The NWAC worked with high street businesses such as WH Smith to produce and distribute millions of pamphlets and postcards. While some focussed on portraying the enemy in a negative light, others emphasised the importance of British traditions and values.
Neighbouring towns were pitched into fundraising battles against each other to help pay for new tanks, by building on local rivalries and appealing to civic pride. This technique proved so successful that tanks were diverted away from the Western Front to help raise funds at home.
Realising that pro-war messages would sound better if they didn’t all come from the government, the NWAC paid freelance contributors up and down the country to write impassioned articles for local newspapers.
One of the NWAC’s most successful strategies was to organise a series of public rallies around the country. Winston Churchill was a popular speaker in affluent areas, but didn’t always go down well with working class audiences.
In 1916, the film ‘Battle of the Somme’ gave audiences their best glimpse yet of life on the front line. It was the first time that many had seen anything other than short, staged newsreels. The NWAC made sure the film reached rural audiences: ten mobile cinemas took ‘The Battle of the Somme’ into the countryside, reaching 150, 000 people a week. It also invested in feature films that would promote the war as a just cause. The films were a runaway success: 22 million tickets were sold in just six weeks.

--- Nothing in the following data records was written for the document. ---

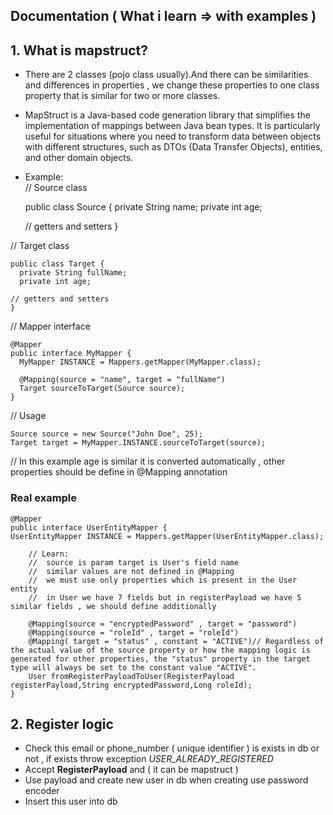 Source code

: ## Documentation ( What i learn => with examples )
## 1. What is mapstruct?
- There are 2 classes (pojo class usually).And there can be similarities and differences in properties , we change these properties to one class property that is similar for two or more classes.
- MapStruct is a Java-based code generation library that simplifies the implementation of mappings between Java bean types. It is particularly useful for situations where you need to transform data between objects with different structures, such as DTOs (Data Transfer Objects), entities, and other domain objects.
- Example:   
// Source class


    public class Source {
      private String name;
      private int age;

    // getters and setters
    }

// Target class

    public class Target {
      private String fullName;
      private int age;

    // getters and setters
    }

// Mapper interface

    @Mapper
    public interface MyMapper {
      MyMapper INSTANCE = Mappers.getMapper(MyMapper.class); 
  
      @Mapping(source = "name", target = "fullName")
      Target sourceToTarget(Source source);
    }

// Usage

    Source source = new Source("John Doe", 25);
    Target target = MyMapper.INSTANCE.sourceToTarget(source);

// In this example age is similar it is converted automatically , other properties should be define in @Mapping annotation 

###  Real example

    @Mapper
    public interface UserEntityMapper {
    UserEntityMapper INSTANCE = Mappers.getMapper(UserEntityMapper.class);
    
        // Learn:
        //  source is param target is User's field name
        //  similar values are not defined in @Mapping
        //  we must use only properties which is present in the User entity
        //  in User we have 7 fields but in registerPayload we have 5 similar fields , we should define additionally

        @Mapping(source = "encryptedPassword" , target = "password")
        @Mapping(source = "roleId" , target = "roleId")
        @Mapping( target = "status" , constant = "ACTIVE")// Regardless of the actual value of the source property or how the mapping logic is generated for other properties, the "status" property in the target type will always be set to the constant value "ACTIVE".
        User fromRegisterPayloadToUser(RegisterPayload registerPayload,String encryptedPassword,Long roleId);
    }

## 2. Register logic
- Check this email or phone_number ( unique identifier ) is exists in db or not , if exists throw exception _USER_ALREADY_REGISTERED_
- Accept **RegisterPayload** and ( it can be mapstruct )
- Use payload and create new user in db when creating use password encoder
- Insert this user into db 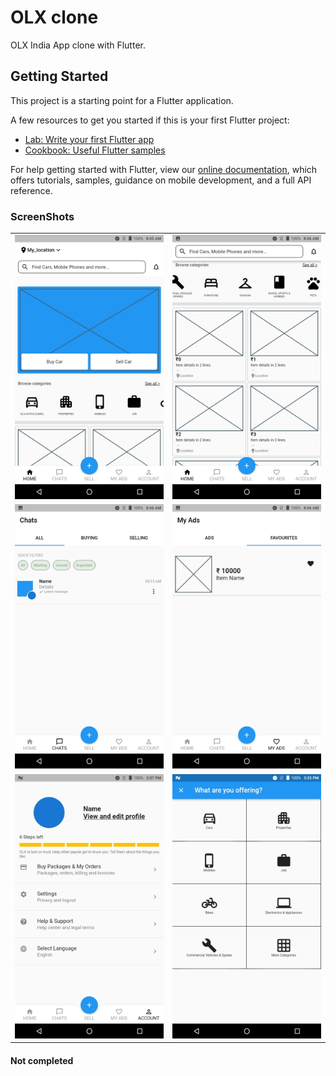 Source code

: # OLX clone

OLX India App clone with Flutter.

## Getting Started

This project is a starting point for a Flutter application.

A few resources to get you started if this is your first Flutter project:

- [Lab: Write your first Flutter app](https://flutter.dev/docs/get-started/codelab)
- [Cookbook: Useful Flutter samples](https://flutter.dev/docs/cookbook)

For help getting started with Flutter, view our
[online documentation](https://flutter.dev/docs), which offers tutorials,
samples, guidance on mobile development, and a full API reference.

### ScreenShots

| | |
| --- |--- |
| <img src="./screenshot/Screenshot_20211016-084538.JPEG" width="300" alt=""> | <img src="./screenshot/Screenshot_20211016-084601.jpeg" width="300" alt=""> |
| <img src="./screenshot/Screenshot_20211016-084613.jpeg" width="300" alt=""> | <img src="./screenshot/Screenshot_20211016-084639.jpeg" width="300" alt=""> |
| <img src="./screenshot/Screenshot_20211016-150800.jpeg" width="300" alt=""> | <img src="./screenshot/Screenshot_20211016-153517.jpeg" width="300" alt=""> |

#### Not completed
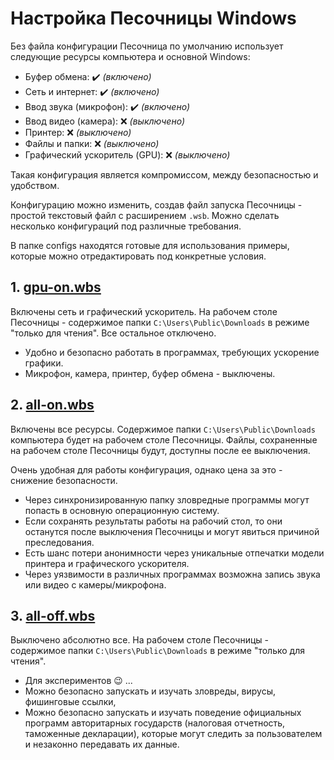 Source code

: # Настройка Песочницы Windows

Без файла конфигурации Песочница по умолчанию использует следующие ресурсы компьютера и основной Windows:

- Буфер обмена: :heavy_check_mark: _(включено)_
- Сеть и интернет: :heavy_check_mark: _(включено)_
- Ввод звука (микрофон): :heavy_check_mark: _(включено)_
- Ввод видео (камера): :x: _(выключено)_
- Принтер: :x: _(выключено)_
- Файлы и папки: :x: _(выключено)_
- Графический ускоритель (GPU): :x: _(выключено)_

Такая конфигурация является компромиссом, между безопасностью и удобством.

Конфигурацию можно изменить, создав файл запуска Песочницы - простой текстовый файл с расширением `.wsb`. Можно сделать несколько конфигураций под различные требования.

В папке configs находятся готовые для использования примеры, которые можно отредактировать под конкретные условия.

## 1. [gpu-on.wbs](config/gpu-on.wbs)

Включены сеть и графический ускоритель. На рабочем столе Песочницы - содержимое папки `C:\Users\Public\Downloads` в режиме "только для чтения". Все остальное отключено.

- Удобно и безопасно работать в программах, требующих ускорение графики.
- Микрофон, камера, принтер, буфер обмена - выключены.

## 2. [all-on.wbs](config/all-on.wbs)

Включены все ресурсы. Содержимое папки `C:\Users\Public\Downloads` компьютера будет на рабочем столе Песочницы. Файлы, сохраненные на рабочем столе Песочницы будут, доступны после ее выключения. 

Очень удобная для работы конфигурация, однако цена за это - снижение безопасности. 

- Через синхронизированную папку зловредные программы могут попасть в основную операционную систему.
- Если сохранять результаты работы на рабочий стол, то они останутся после выключения Песочницы и могут явиться причиной преследования.
- Есть шанс потери анонимности через уникальные отпечатки модели принтера и графического ускорителя.
- Через уязвимости в различных программах возможна запись звука или видео с камеры/микрофона.

## 3. [all-off.wbs](config/all-off.wbs)

Выключено абсолютно все. На рабочем столе Песочницы - содержимое папки `C:\Users\Public\Downloads` в режиме "только для чтения". 

- Для экспериментов :wink: ...
- Можно безопасно запускать и изучать зловреды, вирусы, фишинговые ссылки, 
- Можно безопасно запускать и изучать поведение официальных программ авторитарных государств (налоговая отчетность, таможенные декларации), которые могут следить за пользователем и незаконно передавать их данные.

The NWAC didn’t just produce and distribute its own marketing material – it tried to silence dissenting voices in the community. Local networks often knew in advance where Pacifist meetings would take place, and would organise rival patriotic gatherings at the same time. If this led to threats of violence against dissenters, then senior politicians could turn a blind eye. The semi-official nature of the NWAC, and the informal nature of its network of local contacts, made it harder to prove that the government was trying to stifle free speech.